Restate each line of the listing exactly, without carrying over any pictures.
§
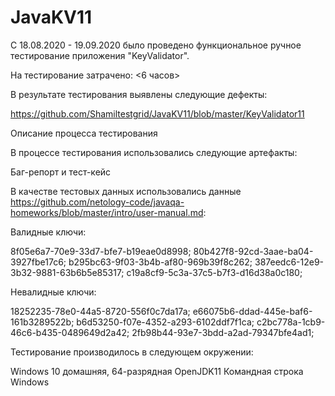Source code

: # JavaKV11
С 18.08.2020 - 19.09.2020 было проведено функциональное ручное тестирование приложения "KeyValidator".

На тестирование затрачено: <6 часов>

В результате тестирования выявлены следующие дефекты:

https://github.com/Shamiltestgrid/JavaKV11/blob/master/KeyValidator11

Описание процесса тестирования

В процессе тестирования использовались следующие артефакты:

Баг-репорт и тест-кейс

В качестве тестовых данных использовались данные https://github.com/netology-code/javaqa-homeworks/blob/master/intro/user-manual.md:

Валидные ключи:

8f05e6a7-70e9-33d7-bfe7-b19eae0d8998;
80b427f8-92cd-3aae-ba04-3927fbe17c6;
b295bc63-9f03-3b4b-af80-969b39f8c262;
387eedc6-12e9-3b32-9881-63b6b5e85317;
c19a8cf9-5c3a-37c5-b7f3-d16d38a0c180;

Невалидные ключи:

18252235-78e0-44a5-8720-556f0c7da17a;
e66075b6-ddad-445e-baf6-161b3289522b;
b6d53250-f07e-4352-a293-6102ddf7f1ca;
c2bc778a-1cb9-46c6-b435-0489649d2a42;
2fb98b44-93e7-3bdd-a2ad-79347bfe4ad1;

Тестирование производилось в следующем окружении:

Windows 10 домашняя, 64-разрядная
OpenJDK11
Командная строка Windows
§
* **Written answer**
Source code

: # JavaKV11
С 18.08.2020 - 19.09.2020 было проведено функциональное ручное тестирование приложения "KeyValidator".

На тестирование затрачено: <6 часов>

В результате тестирования выявлены следующие дефекты:

https://github.com/Shamiltestgrid/JavaKV11/blob/master/KeyValidator11

Описание процесса тестирования

В процессе тестирования использовались следующие артефакты:

Баг-репорт и тест-кейс

В качестве тестовых данных использовались данные https://github.com/netology-code/javaqa-homeworks/blob/master/intro/user-manual.md:

Валидные ключи:

8f05e6a7-70e9-33d7-bfe7-b19eae0d8998;
80b427f8-92cd-3aae-ba04-3927fbe17c6;
b295bc63-9f03-3b4b-af80-969b39f8c262;
387eedc6-12e9-3b32-9881-63b6b5e85317;
c19a8cf9-5c3a-37c5-b7f3-d16d38a0c180;

Невалидные ключи:

18252235-78e0-44a5-8720-556f0c7da17a;
e66075b6-ddad-445e-baf6-161b3289522b;
b6d53250-f07e-4352-a293-6102ddf7f1ca;
c2bc778a-1cb9-46c6-b435-0489649d2a42;
2fb98b44-93e7-3bdd-a2ad-79347bfe4ad1;

Тестирование производилось в следующем окружении:

Windows 10 домашняя, 64-разрядная
OpenJDK11
Командная строка Windows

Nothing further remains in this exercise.